In Bosnien wurde dieser vor die Herausforderung gestellt, in sein Gebäude mehrere wertvolle Holzinterieurs zu integrieren, die eifrige Museumskuratoren aus Wohnsitzen der muslimischen Oberschicht erworben hatten. Eingefasst wurden die insgesamt sechs historischen Zimmer von einer orientalisierenden Innenarchitektur.

Das Äußere des ethnografischen Pavillons des bosnisch-herzegowinischen Nationalmuseums (zu Habsburgerzeiten "Landesmuseum") verrät wenig über das Innere. Es sollte Unterworfenen und Unterwerfenden gleichermaßen als Ort der Erkenntnis dienen.
Foto: KK/Maximilian Hartmuth

Hier verschwammen nicht nur die Grenzen zwischen Altem und Neuen, sondern auch zwischen Volkskunde und Völkerkunde. Das Museum sollte nämlich Unterworfenen und Unterwerfenden gleichermaßen als Ort der Erkenntnis dienen. Die österreichisch-ungarische Okkupation Bosniens (1878, Annexion 1908) hatte rund eine halbe Million Muslime zu Untertanen Kaiser Franz Josefs gemacht.

Verräumlichte Erkenntnis

Erst wenige Jahre vor dem Zusammenbruch der Donaumonarchie konnte sich Wien zur Unterstützung eines monumentalen Museumsneubauprojekts in der bosnischen Landeshauptstadt durchringen. Das bosnisch-herzegowinische Landesmuseum (heute wie damals "Zemaljski Muzej Bosne i Hercegovine") hatte seit seiner Gründung 1888 in staatlich-zivilgesellschaftlicher Zusammenarbeit viel zur wissenschaftlichen Erschließung der ehemals osmanischen Provinz beigetragen. Trotz langzeitprovisorischen Räumlichkeiten, in denen Depots und Schaukästen aus allen Nähten platzten.
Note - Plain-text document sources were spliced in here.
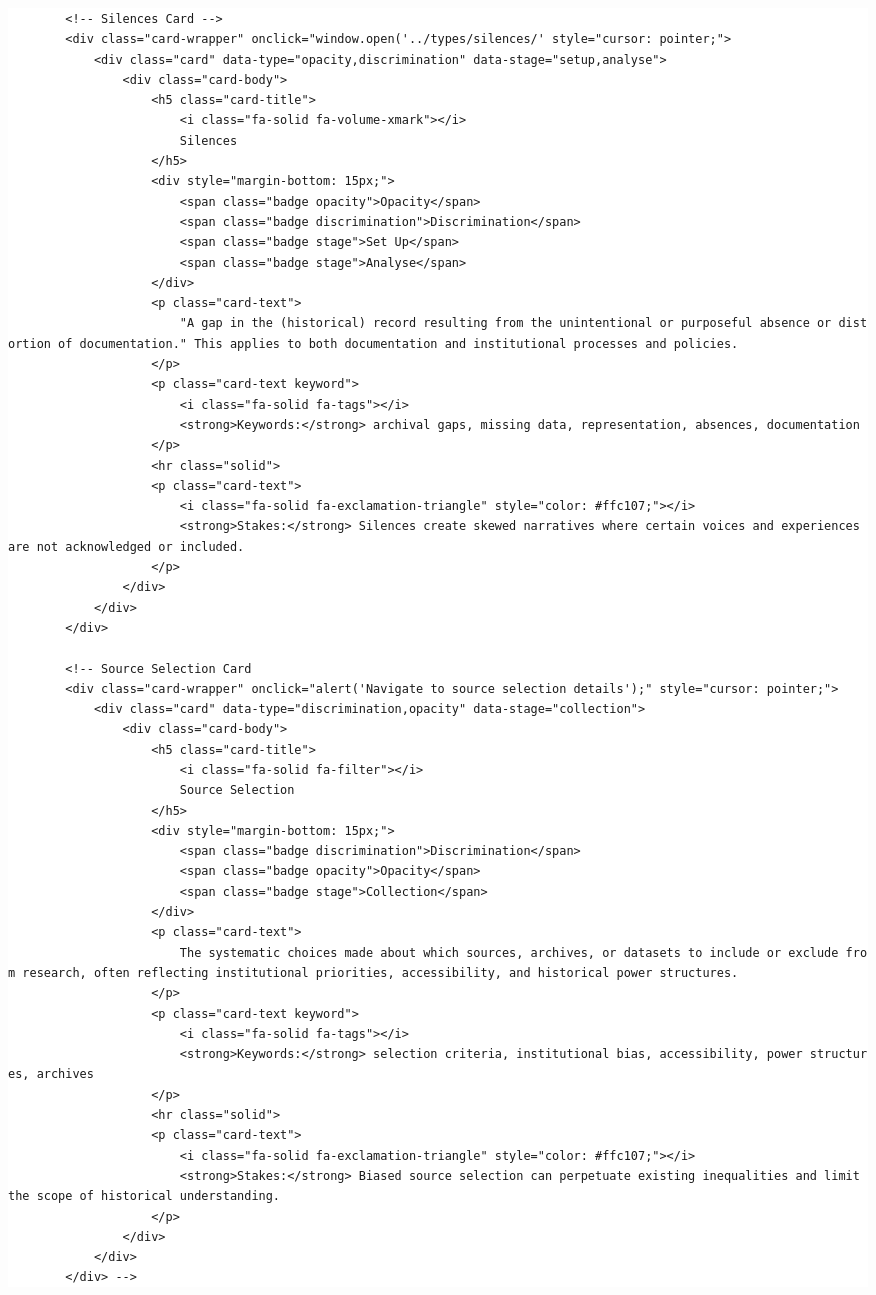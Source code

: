             <!-- Silences Card -->
            <div class="card-wrapper" onclick="window.open('../types/silences/' style="cursor: pointer;">
                <div class="card" data-type="opacity,discrimination" data-stage="setup,analyse">
                    <div class="card-body">
                        <h5 class="card-title">
                            <i class="fa-solid fa-volume-xmark"></i>
                            Silences
                        </h5>
                        <div style="margin-bottom: 15px;">
                            <span class="badge opacity">Opacity</span>
                            <span class="badge discrimination">Discrimination</span>
                            <span class="badge stage">Set Up</span>
                            <span class="badge stage">Analyse</span>
                        </div>
                        <p class="card-text">
                            "A gap in the (historical) record resulting from the unintentional or purposeful absence or distortion of documentation." This applies to both documentation and institutional processes and policies.
                        </p>
                        <p class="card-text keyword">
                            <i class="fa-solid fa-tags"></i>
                            <strong>Keywords:</strong> archival gaps, missing data, representation, absences, documentation
                        </p>
                        <hr class="solid">
                        <p class="card-text">
                            <i class="fa-solid fa-exclamation-triangle" style="color: #ffc107;"></i>
                            <strong>Stakes:</strong> Silences create skewed narratives where certain voices and experiences are not acknowledged or included.
                        </p>
                    </div>
                </div>
            </div>

            <!-- Source Selection Card
            <div class="card-wrapper" onclick="alert('Navigate to source selection details');" style="cursor: pointer;">
                <div class="card" data-type="discrimination,opacity" data-stage="collection">
                    <div class="card-body">
                        <h5 class="card-title">
                            <i class="fa-solid fa-filter"></i>
                            Source Selection
                        </h5>
                        <div style="margin-bottom: 15px;">
                            <span class="badge discrimination">Discrimination</span>
                            <span class="badge opacity">Opacity</span>
                            <span class="badge stage">Collection</span>
                        </div>
                        <p class="card-text">
                            The systematic choices made about which sources, archives, or datasets to include or exclude from research, often reflecting institutional priorities, accessibility, and historical power structures.
                        </p>
                        <p class="card-text keyword">
                            <i class="fa-solid fa-tags"></i>
                            <strong>Keywords:</strong> selection criteria, institutional bias, accessibility, power structures, archives
                        </p>
                        <hr class="solid">
                        <p class="card-text">
                            <i class="fa-solid fa-exclamation-triangle" style="color: #ffc107;"></i>
                            <strong>Stakes:</strong> Biased source selection can perpetuate existing inequalities and limit the scope of historical understanding.
                        </p>
                    </div>
                </div>
            </div> -->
Zu den sperrigeren Artefakten gehörten diverse Holzvertäfelungen des 18. und 19. Jahrhunderts, denen die angemieteten Räumlichkeiten nicht gerecht werden konnten. Im langersehnten Museumsneubau, 1913 feierlich eröffnet, sollten sie besser zur Geltung kommen. Ein ganzes Geschoß in einem der vier Museumspavillons wurde ihnen zugeordnet, ja gewissermaßen auch von diesen "Zimmern" ausgehend konzipiert.

Zwischenwände wurden vom gewandten Architekten Karl Pařík so angeordnet, dass sie die ursprünglichen Raumverhältnisse simulierten und die aufwändig verzierten Holzplafonds ins rechte Licht rückten. Der Neubau brachte also nicht nur mehr Platz, sondern auch den Mehrwert einer zusätzlichen Erfahrungsebene: ein möglichst authentisches Raumerlebnis.

Festgeschriebene Kultur

"Belebt" wurden die Zimmer von Puppen in traditionellem Kostüm, das ebenfalls Ausstellungbestandteil war. Ein weiterer Raum im Obergeschoß wurde für mögliche weitere Interieurs oder Bestandteile ebensolcher reserviert. Das zeigt an, dass man das Sammeln dergleichen Objekte als grundsätzlich abgeschlossen ansah. Während die Ausstellungsflächen im Hochparterre flexibel bespielbar blieben – man zeigte dort "Waffen, Gefäße, Prachtgewänder, Stickereien" und wechselnde Ausstellungen –, war das Obergeschoß gewissermaßen "fertig". Es wurde als Ensemble-Artefakt eingefroren. Das Herausnehmen einzelner Zimmer ist nicht denkbar.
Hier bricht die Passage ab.